The records below need retyping in full; give them again exactly.

====== Study material ======

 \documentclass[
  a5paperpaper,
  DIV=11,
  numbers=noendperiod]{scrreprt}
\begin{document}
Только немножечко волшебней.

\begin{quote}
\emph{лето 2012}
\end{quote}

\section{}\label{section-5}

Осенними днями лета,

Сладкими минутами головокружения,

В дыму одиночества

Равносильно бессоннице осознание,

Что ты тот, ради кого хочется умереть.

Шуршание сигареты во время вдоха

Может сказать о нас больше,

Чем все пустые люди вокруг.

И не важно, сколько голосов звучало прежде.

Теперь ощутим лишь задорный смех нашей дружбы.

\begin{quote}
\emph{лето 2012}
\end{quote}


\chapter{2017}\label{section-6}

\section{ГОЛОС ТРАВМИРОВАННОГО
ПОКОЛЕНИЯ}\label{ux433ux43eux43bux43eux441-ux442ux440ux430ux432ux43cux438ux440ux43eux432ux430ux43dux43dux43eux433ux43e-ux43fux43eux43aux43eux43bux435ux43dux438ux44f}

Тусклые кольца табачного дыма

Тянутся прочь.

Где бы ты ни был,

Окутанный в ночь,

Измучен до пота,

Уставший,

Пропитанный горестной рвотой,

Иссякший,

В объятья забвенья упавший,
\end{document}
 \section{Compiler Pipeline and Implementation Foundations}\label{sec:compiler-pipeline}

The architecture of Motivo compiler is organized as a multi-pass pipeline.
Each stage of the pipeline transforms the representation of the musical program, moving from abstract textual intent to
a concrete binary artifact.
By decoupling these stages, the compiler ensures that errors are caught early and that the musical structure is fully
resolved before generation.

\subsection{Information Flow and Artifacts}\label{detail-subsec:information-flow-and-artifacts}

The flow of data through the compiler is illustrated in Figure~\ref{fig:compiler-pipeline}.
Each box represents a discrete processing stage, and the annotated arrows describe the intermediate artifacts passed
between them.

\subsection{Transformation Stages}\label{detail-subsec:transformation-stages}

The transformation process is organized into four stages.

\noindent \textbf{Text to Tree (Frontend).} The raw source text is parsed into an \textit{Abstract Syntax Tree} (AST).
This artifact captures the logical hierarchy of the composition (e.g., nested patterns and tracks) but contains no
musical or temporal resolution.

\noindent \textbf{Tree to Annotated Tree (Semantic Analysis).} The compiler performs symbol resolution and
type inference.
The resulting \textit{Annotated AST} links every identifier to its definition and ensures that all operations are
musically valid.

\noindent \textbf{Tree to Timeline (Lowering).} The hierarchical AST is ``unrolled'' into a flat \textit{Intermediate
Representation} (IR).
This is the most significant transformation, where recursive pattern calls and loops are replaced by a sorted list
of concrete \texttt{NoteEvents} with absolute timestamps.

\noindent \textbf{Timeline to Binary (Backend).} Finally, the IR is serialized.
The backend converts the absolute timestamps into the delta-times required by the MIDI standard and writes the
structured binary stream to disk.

======

**Solution to this exercise:**
 \documentclass[
  a5paperpaper,
  DIV=11,
  numbers=noendperiod]{scrreprt}
\begin{document}
Только немножечко волшебней.

\begin{quote}
\emph{лето 2012}
\end{quote}

\section{}\label{section-5}

Осенними днями лета,

Сладкими минутами головокружения,

В дыму одиночества

Равносильно бессоннице осознание,

Что ты тот, ради кого хочется умереть.

Шуршание сигареты во время вдоха

Может сказать о нас больше,

Чем все пустые люди вокруг.

И не важно, сколько голосов звучало прежде.

Теперь ощутим лишь задорный смех нашей дружбы.

\begin{quote}
\emph{лето 2012}
\end{quote}


\chapter{2017}\label{section-6}

\section{ГОЛОС ТРАВМИРОВАННОГО
ПОКОЛЕНИЯ}\label{ux433ux43eux43bux43eux441-ux442ux440ux430ux432ux43cux438ux440ux43eux432ux430ux43dux43dux43eux433ux43e-ux43fux43eux43aux43eux43bux435ux43dux438ux44f}

Тусклые кольца табачного дыма

Тянутся прочь.

Где бы ты ни был,

Окутанный в ночь,

Измучен до пота,

Уставший,

Пропитанный горестной рвотой,

Иссякший,

В объятья забвенья упавший,
\end{document}
 \section{Compiler Pipeline and Implementation Foundations}\label{sec:compiler-pipeline}

The architecture of Motivo compiler is organized as a multi-pass pipeline.
Each stage of the pipeline transforms the representation of the musical program, moving from abstract textual intent to
a concrete binary artifact.
By decoupling these stages, the compiler ensures that errors are caught early and that the musical structure is fully
resolved before generation.

\subsection{Information Flow and Artifacts}\label{detail-subsec:information-flow-and-artifacts}

The flow of data through the compiler is illustrated in Figure~\ref{fig:compiler-pipeline}.
Each box represents a discrete processing stage, and the annotated arrows describe the intermediate artifacts passed
between them.

\subsection{Transformation Stages}\label{detail-subsec:transformation-stages}

The transformation process is organized into four stages.

\noindent \textbf{Text to Tree (Frontend).} The raw source text is parsed into an \textit{Abstract Syntax Tree} (AST).
This artifact captures the logical hierarchy of the composition (e.g., nested patterns and tracks) but contains no
musical or temporal resolution.

\noindent \textbf{Tree to Annotated Tree (Semantic Analysis).} The compiler performs symbol resolution and
type inference.
The resulting \textit{Annotated AST} links every identifier to its definition and ensures that all operations are
musically valid.

\noindent \textbf{Tree to Timeline (Lowering).} The hierarchical AST is ``unrolled'' into a flat \textit{Intermediate
Representation} (IR).
This is the most significant transformation, where recursive pattern calls and loops are replaced by a sorted list
of concrete \texttt{NoteEvents} with absolute timestamps.

\noindent \textbf{Timeline to Binary (Backend).} Finally, the IR is serialized.
The backend converts the absolute timestamps into the delta-times required by the MIDI standard and writes the
structured binary stream to disk.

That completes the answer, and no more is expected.